WORK INSTRUCTION: The task calls for the lines below from the line with "2. Faktur vendor" to the line with "## 11th Annual GNU Radio Conference", both ends included, copied exactly, without any pictures.

[Start of Attachment]

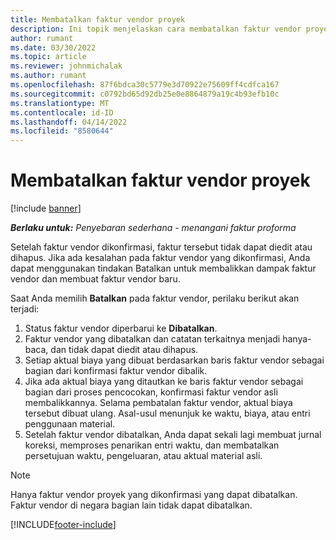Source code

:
 ```yaml
---
title: Membatalkan faktur vendor proyek
description: Ini topik menjelaskan cara membatalkan faktur vendor proyek di Microsoft Dynamics 365 Project Operations dan dampak keuangan dari pembatalan faktur vendor proyek.
author: rumant
ms.date: 03/30/2022
ms.topic: article
ms.reviewer: johnmichalak
ms.author: rumant
ms.openlocfilehash: 87f6bdca30c5779e3d70922e75609ff4cdfca167
ms.sourcegitcommit: c0792bd65d92db25e0e8864879a19c4b93efb10c
ms.translationtype: MT
ms.contentlocale: id-ID
ms.lasthandoff: 04/14/2022
ms.locfileid: "8580644"
---
```

# <a name="cancel-a-project-vendor-invoice"></a>Membatalkan faktur vendor proyek

[!include [banner](../../includes/dataverse-preview.md)]

_**Berlaku untuk:** Penyebaran sederhana - menangani faktur proforma_

Setelah faktur vendor dikonfirmasi, faktur tersebut tidak dapat diedit atau dihapus. Jika ada kesalahan pada faktur vendor yang dikonfirmasi, Anda dapat menggunakan tindakan Batalkan untuk membalikkan dampak faktur vendor dan membuat faktur vendor baru.

Saat Anda memilih **Batalkan** pada faktur vendor, perilaku berikut akan terjadi:

1. Status faktur vendor diperbarui ke **Dibatalkan**.
2. Faktur vendor yang dibatalkan dan catatan terkaitnya menjadi hanya-baca, dan tidak dapat diedit atau dihapus.
3. Setiap aktual biaya yang dibuat berdasarkan baris faktur vendor sebagai bagian dari konfirmasi faktur vendor dibalik.
4. Jika ada aktual biaya yang ditautkan ke baris faktur vendor sebagai bagian dari proses pencocokan, konfirmasi faktur vendor asli membalikkannya. Selama pembatalan faktur vendor, aktual biaya tersebut dibuat ulang. Asal-usul menunjuk ke waktu, biaya, atau entri penggunaan material.
5. Setelah faktur vendor dibatalkan, Anda dapat sekali lagi membuat jurnal koreksi, memproses penarikan entri waktu, dan membatalkan persetujuan waktu, pengeluaran, atau aktual material asli.

> [!NOTE]
> Hanya faktur vendor proyek yang dikonfirmasi yang dapat dibatalkan. Faktur vendor di negara bagian lain tidak dapat dibatalkan.

[!INCLUDE[footer-include](../../includes/footer-banner.md)]
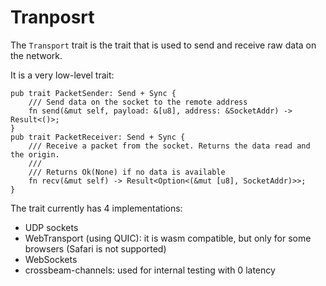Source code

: # Tranposrt

The `Transport` trait is the trait that is used to send and receive raw data on the network.

It is a very low-level trait:

```rust,noplayground
pub trait PacketSender: Send + Sync {
    /// Send data on the socket to the remote address
    fn send(&mut self, payload: &[u8], address: &SocketAddr) -> Result<()>;
}
pub trait PacketReceiver: Send + Sync {
    /// Receive a packet from the socket. Returns the data read and the origin.
    ///
    /// Returns Ok(None) if no data is available
    fn recv(&mut self) -> Result<Option<(&mut [u8], SocketAddr)>>;
}
```


The trait currently has 4 implementations:
- UDP sockets
- WebTransport (using QUIC): it is wasm compatible, but only for some browsers (Safari is not supported)
- WebSockets
- crossbeam-channels: used for internal testing with 0 latency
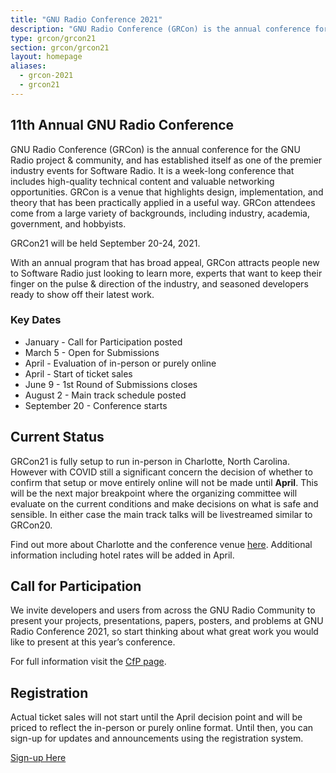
 ```yaml
---
title: "GNU Radio Conference 2021"
description: "GNU Radio Conference (GRCon) is the annual conference for the GNU Radio project & community, and has established itself as one of the premier industry events for Software Radio."
type: grcon/grcon21
section: grcon/grcon21
layout: homepage
aliases:
  - grcon-2021
  - grcon21
---
```


## 11th Annual GNU Radio Conference

GNU Radio Conference (GRCon) is the annual conference for the GNU Radio project & community, and has established itself as one of the premier industry events for Software Radio. It is a week-long conference that includes high-quality technical content and valuable networking opportunities. GRCon is a venue that highlights design, implementation, and theory that has been practically applied in a useful way. GRCon attendees come from a large variety of backgrounds, including industry, academia, government, and hobbyists.

GRCon21 will be held September 20-24, 2021.

With an annual program that has broad appeal, GRCon attracts people new to
Software Radio just looking to learn more, experts that want to keep their finger
on the pulse & direction of the industry, and seasoned developers ready to show
off their latest work.

### Key Dates

* January - Call for Participation posted
* March 5 - Open for Submissions
* April - Evaluation of in-person or purely online
* April - Start of ticket sales
* June 9 - 1st Round of Submissions closes
* August 2 - Main track schedule posted
* September 20 - Conference starts

## Current Status

GRCon21 is fully setup to run in-person in Charlotte, North Carolina. However with COVID still a significant concern the decision of whether to confirm that setup or move entirely online will not be made until **April**. This will be the next major breakpoint where the organizing committee will evaluate on the current conditions and make decisions on what is safe and sensible. In either case the main track talks will be livestreamed similar to GRCon20.

Find out more about Charlotte and the conference venue [here](charlotte). Additional information including hotel rates will be added in April.

## Call for Participation

We invite developers and users from across the GNU Radio Community to present your projects, presentations, papers, posters, and problems at GNU Radio Conference 2021, so start thinking about what great work you would like to present at this year’s conference.

For full information visit the [CfP page](submit).

## Registration

Actual ticket sales will not start until the April decision point and will be priced to reflect the in-person or purely online format. Until then, you can sign-up for updates and announcements using the registration system.

[Sign-up Here](https://tickets.gnuradio.org/grcon21/)
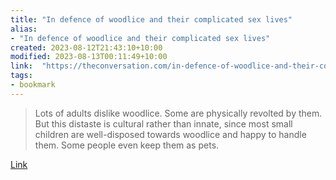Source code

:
 ```yaml
---
title: "In defence of woodlice and their complicated sex lives"
alias:
- "In defence of woodlice and their complicated sex lives"
created: 2023-08-12T21:43:10+10:00
modified: 2023-08-13T00:11:49+10:00
link:  "https://theconversation.com/in-defence-of-woodlice-and-their-complicated-sex-lives-195325"
tags:
- bookmark
---
```


> Lots of adults dislike woodlice. Some are physically revolted by them. But this distaste is cultural rather than innate, since most small children are well-disposed towards woodlice and happy to handle them. Some people even keep them as pets.

[Link](https://theconversation.com/in-defence-of-woodlice-and-their-complicated-sex-lives-195325)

[End of Attachment]

TASK RESPONSE:
2. Faktur vendor yang dibatalkan dan catatan terkaitnya menjadi hanya-baca, dan tidak dapat diedit atau dihapus.
3. Setiap aktual biaya yang dibuat berdasarkan baris faktur vendor sebagai bagian dari konfirmasi faktur vendor dibalik.
4. Jika ada aktual biaya yang ditautkan ke baris faktur vendor sebagai bagian dari proses pencocokan, konfirmasi faktur vendor asli membalikkannya. Selama pembatalan faktur vendor, aktual biaya tersebut dibuat ulang. Asal-usul menunjuk ke waktu, biaya, atau entri penggunaan material.
5. Setelah faktur vendor dibatalkan, Anda dapat sekali lagi membuat jurnal koreksi, memproses penarikan entri waktu, dan membatalkan persetujuan waktu, pengeluaran, atau aktual material asli.

> [!NOTE]
> Hanya faktur vendor proyek yang dikonfirmasi yang dapat dibatalkan. Faktur vendor di negara bagian lain tidak dapat dibatalkan.

[!INCLUDE[footer-include](../../includes/footer-banner.md)]
Source code

: # Tranposrt

The `Transport` trait is the trait that is used to send and receive raw data on the network.

It is a very low-level trait:

```rust,noplayground
pub trait PacketSender: Send + Sync {
    /// Send data on the socket to the remote address
    fn send(&mut self, payload: &[u8], address: &SocketAddr) -> Result<()>;
}
pub trait PacketReceiver: Send + Sync {
    /// Receive a packet from the socket. Returns the data read and the origin.
    ///
    /// Returns Ok(None) if no data is available
    fn recv(&mut self) -> Result<Option<(&mut [u8], SocketAddr)>>;
}
```


The trait currently has 4 implementations:
- UDP sockets
- WebTransport (using QUIC): it is wasm compatible, but only for some browsers (Safari is not supported)
- WebSockets
- crossbeam-channels: used for internal testing with 0 latency
 ```yaml
---
title: "GNU Radio Conference 2021"
description: "GNU Radio Conference (GRCon) is the annual conference for the GNU Radio project & community, and has established itself as one of the premier industry events for Software Radio."
type: grcon/grcon21
section: grcon/grcon21
layout: homepage
aliases:
  - grcon-2021
  - grcon21
---
```


## 11th Annual GNU Radio Conference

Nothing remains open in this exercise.